Appeal from the Circuit Court of St. Clair County; the Hon.
Harold O. Farmer, Judge, presiding.
MR. JUSTICE RYAN DELIVERED THE OPINION OF THE COURT:
Rehearing denied March 24, 1975.
Defendant was arrested on September 13, 1971, in connection with an attempted armed robbery and shooting in a tavern in East St. Louis. He was confined in jail until he was indicted 65 days later. No preliminary hearing was held, and no issue was raised in the trial court concerning the failure to hold a prompt preliminary hearing. While finding that the 65-day delay violated the defendant's constitutional right to a prompt preliminary hearing, the appellate court held that the error did not require a reversal of the conviction. (16 Ill. App.3d 989.) We granted leave to appeal.
Section 7 of article I of the 1970 Illinois Constitution provides:
"No person shall be held to answer for a crime punishable by death or by imprisonment in the penitentiary unless either the initial charge has been brought by an indictment of a grand jury or the person has been given a prompt preliminary hearing to establish probable cause."
The above provision of the Constitution was submitted to the convention by the Committee on Style, Drafting and Submission. The committee had made a change in the wording of the proposed draft and explained the change as follows:
"This change makes it clear that a person must either be charged initially by grand jury indictment or given a prompt preliminary hearing before being held to answer for a crime punishable by death or by imprisonment in the penitentiary." 7 Record of Proceedings, Sixth Illinois Constitutional Convention 2600.
Thus under this constitutional provision the defendant held on a criminal charge punishable by imprisonment in the penitentiary must be afforded a prompt probable-cause determination of the validity of the charge either at a preliminary hearing or by an indictment by a grand jury. People v. Kent, 54 Ill.2d 161; People v. Hendrix, 54 Ill.2d 165.
Without question, holding the defendant in this case under a criminal charge for 65 days without giving him a prompt preliminary hearing or presenting his case to a grand jury violated the letter and intent of section 7 of article I of the 1970 Constitution. The appellate court so held, and in this court the State does not contest that holding. What consequences then flow from such a violation? The legislature has not fashioned a remedy of discharge for a violation of this section as it has for the violation of a defendant's right to a speedy trial. (Ill. Const. (1970), art. I, sec. 8; see Ill. Rev. Stat. 1973, ch. 38, par. 103-5.) We acknowledged this absence of a remedy in People v. Hendrix and stated:
"The second paragraph of section 7 does not provide a grant of immunity from prosecution as a sanction for its violation. Nor would an interpretation make sense which required the dismissal of the present indictment and the discharge of the defendant, to be followed by his reindictment and rearrest upon a new indictment." 54 Ill.2d 165, 169.

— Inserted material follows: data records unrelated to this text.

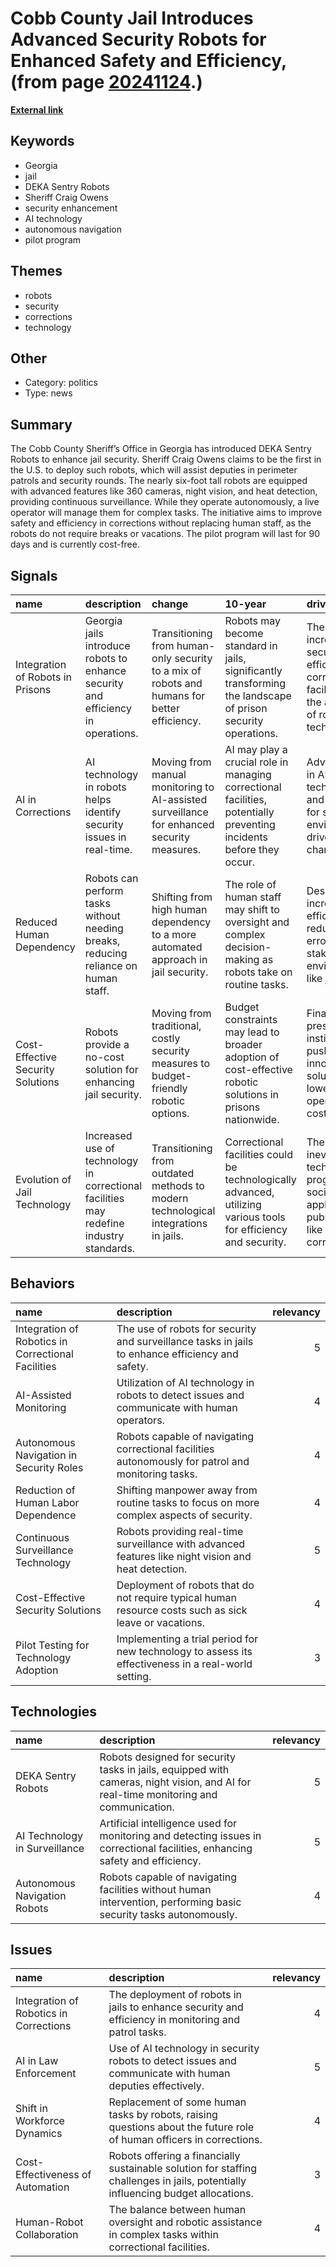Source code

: # __Cobb County Jail Introduces Advanced Security Robots for Enhanced Safety and Efficiency__, (from page [20241124](https://kghosh.substack.com/p/20241124).)

__[External link](https://www.fox5atlanta.com/news/georgia-jail-welcomes-state-of-the-art-robots-security-team)__



## Keywords

* Georgia
* jail
* DEKA Sentry Robots
* Sheriff Craig Owens
* security enhancement
* AI technology
* autonomous navigation
* pilot program

## Themes

* robots
* security
* corrections
* technology

## Other

* Category: politics
* Type: news

## Summary

The Cobb County Sheriff’s Office in Georgia has introduced DEKA Sentry Robots to enhance jail security. Sheriff Craig Owens claims to be the first in the U.S. to deploy such robots, which will assist deputies in perimeter patrols and security rounds. The nearly six-foot tall robots are equipped with advanced features like 360 cameras, night vision, and heat detection, providing continuous surveillance. While they operate autonomously, a live operator will manage them for complex tasks. The initiative aims to improve safety and efficiency in corrections without replacing human staff, as the robots do not require breaks or vacations. The pilot program will last for 90 days and is currently cost-free.

## Signals

| name                              | description                                                                             | change                                                                                      | 10-year                                                                                                             | driving-force                                                                                                        |   relevancy |
|:----------------------------------|:----------------------------------------------------------------------------------------|:--------------------------------------------------------------------------------------------|:--------------------------------------------------------------------------------------------------------------------|:---------------------------------------------------------------------------------------------------------------------|------------:|
| Integration of Robots in Prisons  | Georgia jails introduce robots to enhance security and efficiency in operations.        | Transitioning from human-only security to a mix of robots and humans for better efficiency. | Robots may become standard in jails, significantly transforming the landscape of prison security operations.        | The need for increased security and efficiency in correctional facilities drives the adoption of robotic technology. |           4 |
| AI in Corrections                 | AI technology in robots helps identify security issues in real-time.                    | Moving from manual monitoring to AI-assisted surveillance for enhanced security measures.   | AI may play a crucial role in managing correctional facilities, potentially preventing incidents before they occur. | Advancements in AI technology and the need for safer environments drive this change.                                 |           5 |
| Reduced Human Dependency          | Robots can perform tasks without needing breaks, reducing reliance on human staff.      | Shifting from high human dependency to a more automated approach in jail security.          | The role of human staff may shift to oversight and complex decision-making as robots take on routine tasks.         | Desire to increase efficiency and reduce human error in high-stakes environments like jails.                         |           4 |
| Cost-Effective Security Solutions | Robots provide a no-cost solution for enhancing jail security.                          | Moving from traditional, costly security measures to budget-friendly robotic options.       | Budget constraints may lead to broader adoption of cost-effective robotic solutions in prisons nationwide.          | Financial pressures on institutions push for innovative solutions that lower operational costs.                      |           3 |
| Evolution of Jail Technology      | Increased use of technology in correctional facilities may redefine industry standards. | Transitioning from outdated methods to modern technological integrations in jails.          | Correctional facilities could be technologically advanced, utilizing various tools for efficiency and security.     | The inevitability of technological progress in society and its application in public sectors like corrections.       |           4 |

## Behaviors

| name                                               | description                                                                                            |   relevancy |
|:---------------------------------------------------|:-------------------------------------------------------------------------------------------------------|------------:|
| Integration of Robotics in Correctional Facilities | The use of robots for security and surveillance tasks in jails to enhance efficiency and safety.       |           5 |
| AI-Assisted Monitoring                             | Utilization of AI technology in robots to detect issues and communicate with human operators.          |           4 |
| Autonomous Navigation in Security Roles            | Robots capable of navigating correctional facilities autonomously for patrol and monitoring tasks.     |           4 |
| Reduction of Human Labor Dependence                | Shifting manpower away from routine tasks to focus on more complex aspects of security.                |           4 |
| Continuous Surveillance Technology                 | Robots providing real-time surveillance with advanced features like night vision and heat detection.   |           5 |
| Cost-Effective Security Solutions                  | Deployment of robots that do not require typical human resource costs such as sick leave or vacations. |           4 |
| Pilot Testing for Technology Adoption              | Implementing a trial period for new technology to assess its effectiveness in a real-world setting.    |           3 |

## Technologies

| name                          | description                                                                                                                          |   relevancy |
|:------------------------------|:-------------------------------------------------------------------------------------------------------------------------------------|------------:|
| DEKA Sentry Robots            | Robots designed for security tasks in jails, equipped with cameras, night vision, and AI for real-time monitoring and communication. |           5 |
| AI Technology in Surveillance | Artificial intelligence used for monitoring and detecting issues in correctional facilities, enhancing safety and efficiency.        |           5 |
| Autonomous Navigation Robots  | Robots capable of navigating facilities without human intervention, performing basic security tasks autonomously.                    |           4 |

## Issues

| name                                   | description                                                                                                                      |   relevancy |
|:---------------------------------------|:---------------------------------------------------------------------------------------------------------------------------------|------------:|
| Integration of Robotics in Corrections | The deployment of robots in jails to enhance security and efficiency in monitoring and patrol tasks.                             |           4 |
| AI in Law Enforcement                  | Use of AI technology in security robots to detect issues and communicate with human deputies effectively.                        |           5 |
| Shift in Workforce Dynamics            | Replacement of some human tasks by robots, raising questions about the future role of human officers in corrections.             |           4 |
| Cost-Effectiveness of Automation       | Robots offering a financially sustainable solution for staffing challenges in jails, potentially influencing budget allocations. |           3 |
| Human-Robot Collaboration              | The balance between human oversight and robotic assistance in complex tasks within correctional facilities.                      |           4 |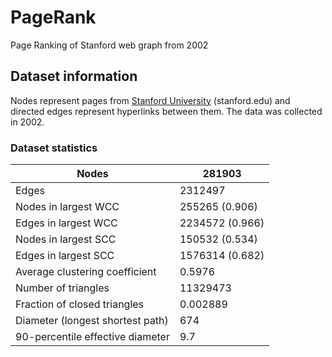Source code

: # PageRank
Page Ranking of Stanford web graph from 2002

## Dataset information
Nodes represent pages from [Stanford University](https://www.stanford.edu/) (stanford.edu) and directed edges represent hyperlinks between them. The data was collected in 2002.

### Dataset statistics 

| Nodes	                           |  281903           |
| -------------------------------- | ----------------- |
| Edges	                           |  2312497          |
| Nodes in largest WCC             |	255265 (0.906)   |
| Edges in largest WCC             |	2234572 (0.966)  |
| Nodes in largest SCC             |  150532 (0.534)   |
| Edges in largest SCC             |	1576314 (0.682)  |
| Average clustering coefficient   |	0.5976           |
| Number of triangles              |	11329473         |
| Fraction of closed triangles     |	0.002889         |
| Diameter (longest shortest path) |	674              | 
| 90-percentile effective diameter |	9.7              |

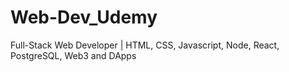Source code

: # Web-Dev_Udemy
Full-Stack Web Developer | HTML, CSS, Javascript, Node, React, PostgreSQL, Web3 and DApps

The nature of the remedy available to a defendant for a violation of section 7 is of little concern in the disposition of the present case. We find the defendant precluded from raising the question of the violation of this section by his failure to present the issue to the trial court. At no time before, during or after trial was complaint made to the trial court that the defendant had not been given a prompt preliminary hearing. The issue was raised for the first time in the appellate court. That court considered this violation to be plain error affecting substantial rights and thus reviewable under the provisions of our Rule 615(a) (50 Ill.2d R. 615(a)).
In People v. Pickett, 54 Ill.2d 280, 282, this court summarized the question of waiver and the consideration of plain error under Rule 615(a). We there held that, generally, failure to raise an issue in the trial court constitutes a waiver and that this general waiver rule also applies to constitutional issues. We there held that Rule 615(a) does not mandate that a reviewing court consider all errors involving substantial rights whether or not they had been raised in the trial court. Rather the rule is intended as a means of meliorating the harshness of the strict application of the waiver rule. It permits the court on review to take notice of errors appearing upon the record which deprive the accused of substantial means of enjoying a fair and impartial trial and in criminal cases in which the evidence is closely balanced to consider errors that have not been properly preserved.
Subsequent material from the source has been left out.